●文:松本隆一/編集部
「うちのクルマはまだ乗れる……」は、かなりもったいない選択
松本「今回はもったいぶらず、結論からいっちゃおうか?」
担当「そういうのもアリですよね。いっちゃってください」(笑)
松本「この夏はズバリ、新車の買い替え時だ!」
担当「おっ、いきなり断言ですか?」
松本「間違いないね。『今夏、新車を買い替えようか? それとももう少し先にしようか?』なんて迷っていたら、即、動いたほうがいい。ぐずぐずしていると、チャンスを逃すよ」
担当「で、その理由は?」
松本(どや顔で)「またまた〝中古車バブル〟がきているのだよ」
担当「おおっ、中古車が高騰すれば、下取り額もあがる……」
松本「下取り額があがれば、新車が安く買える……」
担当「だから〝ズバリ買い替え時!〟ってわけですね」
松本「めでたし、めでたし……では、また来週……」(席を立つ)
担当「お疲れさまでした……って、そんなわけにはいきませんよ(笑)……〝おおっ、なるほど!〟って膝を打てるような、説明をお願いします」
いま中古車市場では、タマ不足が深刻な問題に……
松本(座り直して)「中古車の値段は〝需要と供給〟によって決まってくるよね」
担当「世界の常識です」
松本「いま中古車市場では急激に品不足となってきているんだよ。
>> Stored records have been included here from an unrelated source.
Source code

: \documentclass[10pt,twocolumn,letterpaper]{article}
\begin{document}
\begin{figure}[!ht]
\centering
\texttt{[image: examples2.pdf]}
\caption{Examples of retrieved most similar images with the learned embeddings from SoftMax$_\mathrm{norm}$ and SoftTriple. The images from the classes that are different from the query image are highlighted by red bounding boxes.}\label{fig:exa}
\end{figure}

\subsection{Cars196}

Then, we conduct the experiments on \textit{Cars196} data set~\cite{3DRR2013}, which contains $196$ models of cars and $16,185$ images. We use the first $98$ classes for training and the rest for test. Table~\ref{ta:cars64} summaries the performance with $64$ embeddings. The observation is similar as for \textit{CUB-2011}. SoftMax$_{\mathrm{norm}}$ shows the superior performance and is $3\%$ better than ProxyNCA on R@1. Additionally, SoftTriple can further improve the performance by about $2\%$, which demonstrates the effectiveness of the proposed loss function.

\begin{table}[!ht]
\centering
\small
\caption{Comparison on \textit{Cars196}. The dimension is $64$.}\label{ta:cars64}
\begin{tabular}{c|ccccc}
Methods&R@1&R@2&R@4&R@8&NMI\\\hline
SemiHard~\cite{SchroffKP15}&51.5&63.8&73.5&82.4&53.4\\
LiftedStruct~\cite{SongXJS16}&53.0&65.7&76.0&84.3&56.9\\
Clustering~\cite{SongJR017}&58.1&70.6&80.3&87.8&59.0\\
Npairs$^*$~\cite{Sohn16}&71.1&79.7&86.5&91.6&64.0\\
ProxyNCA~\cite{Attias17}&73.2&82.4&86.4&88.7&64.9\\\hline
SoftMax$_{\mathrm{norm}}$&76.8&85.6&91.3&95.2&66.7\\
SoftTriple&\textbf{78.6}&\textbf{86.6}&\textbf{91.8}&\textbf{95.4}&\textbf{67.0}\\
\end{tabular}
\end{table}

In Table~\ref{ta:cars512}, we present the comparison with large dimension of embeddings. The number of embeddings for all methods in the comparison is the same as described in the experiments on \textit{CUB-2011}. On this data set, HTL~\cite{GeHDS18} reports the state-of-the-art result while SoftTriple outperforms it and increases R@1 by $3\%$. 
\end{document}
商品のことを、中古車業界では〝タマ〟っていうけど……タマ不足になれば、需要と供給のバランスが崩れて、中古車の値段があがるってわけだ」
担当「それって、数年前にも起こりましたよね」
松本「2021年頃から半導体が供給不足に陥り、新車の生産に大きな支障が出始めた」
担当「そこからえらいことになりましたよね。『納車まで数か月待ちは当たり前、1年待ち、2年待ち』なんて、異常事態が続きましたね」
松本「新車の納期が遅れれば、下取り車の引き渡しも遅れるし、『納車に時間がかかるなら、いったん車検を通して買い替えを先延ばししよう』ってことにもなる……これによって中古車の発生率が急激に減って、市場はタマ不足となり、中古車が高騰した。これが〝中古車バブル〟って呼ばれたわけだ」
下取りの価格が高い=安く新車が購入できる
担当「そうそう、松本さん、あの頃、クルマ、買い替えましたよね」
松本(苦笑しながら)「忘れもせんよ、まいったね、あのときは……2022年9月から国内販売される新型メルセデスCクラスを発売前から注文していたんだ。当初は9月に納車ってことになっていたんだが、10月になっても11月になっても……音沙汰なし……」
担当「原因は『半導体の供給不足で生産が遅れてる』ってやつですね」
松本「そのとおり。年末になってようやく連絡があった。私が注文したのはシルバーのワゴンだったんだけど『ブルーのセダンなら年内になんとか用意できます』っていうんだよ」
担当「ブルーの4ドアCクラスですか……リセール価値、ヤバくないですか?」
松本「だよな、さすがに『ブルーはかんべしてくれ』って断った。すると、年明け早々にこんどは『ブラックのセダンはどうだ?』っていうじゃないの」
担当「やっぱ、ワゴンでしょ」
松本「そう思うよな、でも、その頃、中古車バブルによって下取り車の査定額がめちゃ高かったんだ。しかし、バブルってのは急にはじけるからね」
担当「やっぱ高いうちに買い替えたいですよね」
松本「聞けば『ワゴンはいつ納車できるかわからない、あと半年、いや1年待つかも……』みたいなことをいわれちゃってね」
担当「そうそう、同じ頃、しょこたん(タレント·中川翔子)も新型Cクラスを買ったけれど、『ワゴンを頼んだのに、来たのはセダン』っていってましたね。色は赤で、これは譲れなかったみたいですよ」
松本「……おれは色も譲ってしまった……」
担当「待ちきれずに手を打っちゃったわけですね。根性なしじゃないですか」(笑)
松本「ほっとけ……しかし、シルバーのワゴンに乗りたかった……半導体不足の犠牲者だよ、おれは」
担当「でも、下取り車、めちゃ高値で売ったんでしょ」
松本「ま、やっぱり、これ(指で〇をつくって)優先になるわな」(笑)
円安で日本の中古車の輸出が活発化、それに伴って国内市場のタマ不足が加速中
担当「松本さんが身をもって体験したように、前回の中古車バブルは新車を買い替えるユーザーにとって大きな恩恵をあたえてくれましたよね」
松本「2年くらい前に中古車価格はピークとなったけど、その後は半導体の供給不足が徐々に解消されてきたので、新車の納期も平常に戻ってきつつある。これにタイミングを合わせて中古車価格も下落に動いた」
担当「年くらい前には『中古車バブルは終わった』っていわれてましたね」
松本「ところがだ、ここにきて歴史的な円安の影響が強くあらわれてきた」(最新の為替相場は1ドル=161円 ※2024年7月1日のレート)
担当「円安って中古車価格に影響をあたえますか?」
松本「輸出だよ、輸出。最近、日本製中古車の海外輸出がめちゃ盛り上がっているんだ」。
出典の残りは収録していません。